New Delhi: The much-discussed Turkmenistan- Afghanistan-Pakistan-India (TAPI) gas pipeline will be built by 2017, Oil Minister M Veerappa Moily said Thursday.
Moily had earlier this week visit Ashgabat to attend the 17th Steering Committee meeting for the TAPI project. He also met Turkmenistan President Gurbanguly Berdimuhamedov.
"The Turkmen President gave a categorical personal commitment and expressed strong determination for the timely implementation of the TAPI project," Moily told reporters here.
The multi-billion dollar project is to be executed by a consortium of international energy firms but no company with experience in building and operating transnational pipelines has so far come forward. The energy giants want a stake in the gas field in Turkmenistan as an incentive for building TAPI.

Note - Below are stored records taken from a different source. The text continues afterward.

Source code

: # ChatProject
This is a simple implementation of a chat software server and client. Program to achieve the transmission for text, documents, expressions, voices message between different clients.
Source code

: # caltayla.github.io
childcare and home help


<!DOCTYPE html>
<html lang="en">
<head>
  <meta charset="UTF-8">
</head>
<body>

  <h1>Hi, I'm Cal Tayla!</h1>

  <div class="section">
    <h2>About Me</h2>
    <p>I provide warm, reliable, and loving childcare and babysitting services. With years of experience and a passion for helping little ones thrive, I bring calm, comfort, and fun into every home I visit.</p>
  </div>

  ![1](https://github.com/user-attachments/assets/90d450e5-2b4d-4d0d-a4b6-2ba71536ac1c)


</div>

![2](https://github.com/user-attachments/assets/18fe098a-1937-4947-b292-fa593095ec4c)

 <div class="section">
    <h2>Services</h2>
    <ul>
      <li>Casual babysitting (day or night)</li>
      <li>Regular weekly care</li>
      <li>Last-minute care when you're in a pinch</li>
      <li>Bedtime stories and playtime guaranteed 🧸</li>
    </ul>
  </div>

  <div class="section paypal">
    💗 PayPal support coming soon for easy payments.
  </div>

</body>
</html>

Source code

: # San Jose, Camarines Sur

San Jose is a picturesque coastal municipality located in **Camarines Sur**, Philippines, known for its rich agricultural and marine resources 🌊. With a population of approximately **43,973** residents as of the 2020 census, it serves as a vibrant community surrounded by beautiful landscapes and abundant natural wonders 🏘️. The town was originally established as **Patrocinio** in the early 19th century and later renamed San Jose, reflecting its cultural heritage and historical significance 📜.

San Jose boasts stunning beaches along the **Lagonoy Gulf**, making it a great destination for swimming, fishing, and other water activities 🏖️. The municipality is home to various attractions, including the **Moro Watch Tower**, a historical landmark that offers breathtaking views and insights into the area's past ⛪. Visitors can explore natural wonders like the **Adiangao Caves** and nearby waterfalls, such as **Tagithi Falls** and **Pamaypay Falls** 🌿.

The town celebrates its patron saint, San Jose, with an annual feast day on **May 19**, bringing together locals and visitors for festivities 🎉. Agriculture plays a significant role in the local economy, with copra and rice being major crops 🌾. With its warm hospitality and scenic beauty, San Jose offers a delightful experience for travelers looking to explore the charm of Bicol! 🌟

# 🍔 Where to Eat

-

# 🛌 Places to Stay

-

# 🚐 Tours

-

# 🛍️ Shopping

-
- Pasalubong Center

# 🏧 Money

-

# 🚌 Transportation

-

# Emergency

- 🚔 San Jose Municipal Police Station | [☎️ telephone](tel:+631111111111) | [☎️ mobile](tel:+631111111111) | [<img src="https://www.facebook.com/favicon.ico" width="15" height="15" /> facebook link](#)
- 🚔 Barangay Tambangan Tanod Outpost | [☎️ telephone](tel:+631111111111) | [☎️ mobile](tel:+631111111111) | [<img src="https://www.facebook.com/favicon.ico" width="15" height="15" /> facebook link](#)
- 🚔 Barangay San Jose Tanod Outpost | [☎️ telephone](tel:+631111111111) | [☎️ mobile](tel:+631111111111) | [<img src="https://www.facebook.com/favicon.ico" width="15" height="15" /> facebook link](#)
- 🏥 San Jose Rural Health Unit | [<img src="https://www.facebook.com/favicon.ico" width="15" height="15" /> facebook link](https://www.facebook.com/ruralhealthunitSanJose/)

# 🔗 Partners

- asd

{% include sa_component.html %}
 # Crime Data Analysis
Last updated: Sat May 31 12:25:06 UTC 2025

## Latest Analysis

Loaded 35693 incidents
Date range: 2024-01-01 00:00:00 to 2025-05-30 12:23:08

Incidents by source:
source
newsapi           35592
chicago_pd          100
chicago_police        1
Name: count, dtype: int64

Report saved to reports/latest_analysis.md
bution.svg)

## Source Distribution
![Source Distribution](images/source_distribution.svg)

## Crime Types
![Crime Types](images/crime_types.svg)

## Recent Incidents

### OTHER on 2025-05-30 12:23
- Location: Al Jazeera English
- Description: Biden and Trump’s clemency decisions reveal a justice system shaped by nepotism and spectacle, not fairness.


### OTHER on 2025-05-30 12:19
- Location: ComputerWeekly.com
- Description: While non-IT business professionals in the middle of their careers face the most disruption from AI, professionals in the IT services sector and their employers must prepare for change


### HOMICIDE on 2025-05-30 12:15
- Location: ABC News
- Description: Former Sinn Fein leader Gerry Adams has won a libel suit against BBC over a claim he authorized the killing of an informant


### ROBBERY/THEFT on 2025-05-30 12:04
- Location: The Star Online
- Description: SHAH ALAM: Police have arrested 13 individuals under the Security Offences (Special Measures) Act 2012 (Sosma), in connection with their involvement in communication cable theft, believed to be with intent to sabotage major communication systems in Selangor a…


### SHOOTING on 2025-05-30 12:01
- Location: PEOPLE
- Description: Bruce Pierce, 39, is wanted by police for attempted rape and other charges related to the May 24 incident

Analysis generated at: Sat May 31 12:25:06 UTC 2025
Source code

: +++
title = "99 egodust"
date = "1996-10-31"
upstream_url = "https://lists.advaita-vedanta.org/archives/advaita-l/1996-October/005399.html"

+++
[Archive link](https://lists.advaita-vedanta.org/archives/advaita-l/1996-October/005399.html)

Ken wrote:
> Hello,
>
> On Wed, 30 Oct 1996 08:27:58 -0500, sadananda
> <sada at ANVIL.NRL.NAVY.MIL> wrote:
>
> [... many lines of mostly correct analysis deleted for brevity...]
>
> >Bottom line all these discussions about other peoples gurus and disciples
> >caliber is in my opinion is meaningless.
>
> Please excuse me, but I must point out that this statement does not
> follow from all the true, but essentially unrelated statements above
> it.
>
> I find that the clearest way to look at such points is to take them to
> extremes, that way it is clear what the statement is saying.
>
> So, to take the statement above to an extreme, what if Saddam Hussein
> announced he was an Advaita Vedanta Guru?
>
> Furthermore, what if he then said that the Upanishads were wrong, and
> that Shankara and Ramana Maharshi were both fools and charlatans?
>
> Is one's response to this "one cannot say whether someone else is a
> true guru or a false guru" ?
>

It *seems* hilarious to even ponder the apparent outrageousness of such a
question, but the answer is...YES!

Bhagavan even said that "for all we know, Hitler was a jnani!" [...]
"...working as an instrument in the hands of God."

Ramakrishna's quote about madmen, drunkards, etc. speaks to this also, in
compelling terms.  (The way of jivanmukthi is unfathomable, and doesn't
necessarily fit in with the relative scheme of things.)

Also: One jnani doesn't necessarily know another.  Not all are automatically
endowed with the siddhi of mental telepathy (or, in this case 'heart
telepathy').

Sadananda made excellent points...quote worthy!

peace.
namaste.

"Turkmenistan has agreed to consider the request of giving a stake in the gas field (that will feed TAPI)," Moily said.
The necessity for selection of an appropriate consortium leader at the earliest was also agreed upon, he said.
"A positive ambiance for the Steering Committee meeting was created by signing of the Gas Sales and Purchase Agreement (GSPA) that had, so far, been pending between Afghanistan and Turkmenistan; thereby completing the explicit commitment of all four countries involved in the project," Moily said.
India and Pakistan had previously signed separate GSPAs with Turkmenistan for buying gas through the pipeline.
"The Steering Committee decided to conclude the Transaction Advisory Services Agreement and the formation of TAPI Ltd (which will build the project) in a time bound manner and committed to the timeline for completion of the project by 2017," the minister said.
The major objective of the Transaction Advisor Services was to search for a lead partner in the consortium (the consortium leader). A shortlist of companies will be provided by the Turkmen to the buyers by October/November, 2013 for consideration as the potential consortium leader for TAPI Ltd.
Currently, national oil companies of India, Pakistan, Afghanistan and Turkmensitan hold 25 percent stake in TAPI Ltd. The consortium leader will take 50 percent interest, reducing stakes of the participating countries.
Asked about the security of supplies through troubled regions of Afghanistan and Pakistan, Moily said the project is being structured in such a way that supplies reach safely.
The international consortium would be responsible for safe delivery of gas at Indian border and New Delhi will pay for the gas only on condition on receiving physical supplies of the fuel at its border, he added.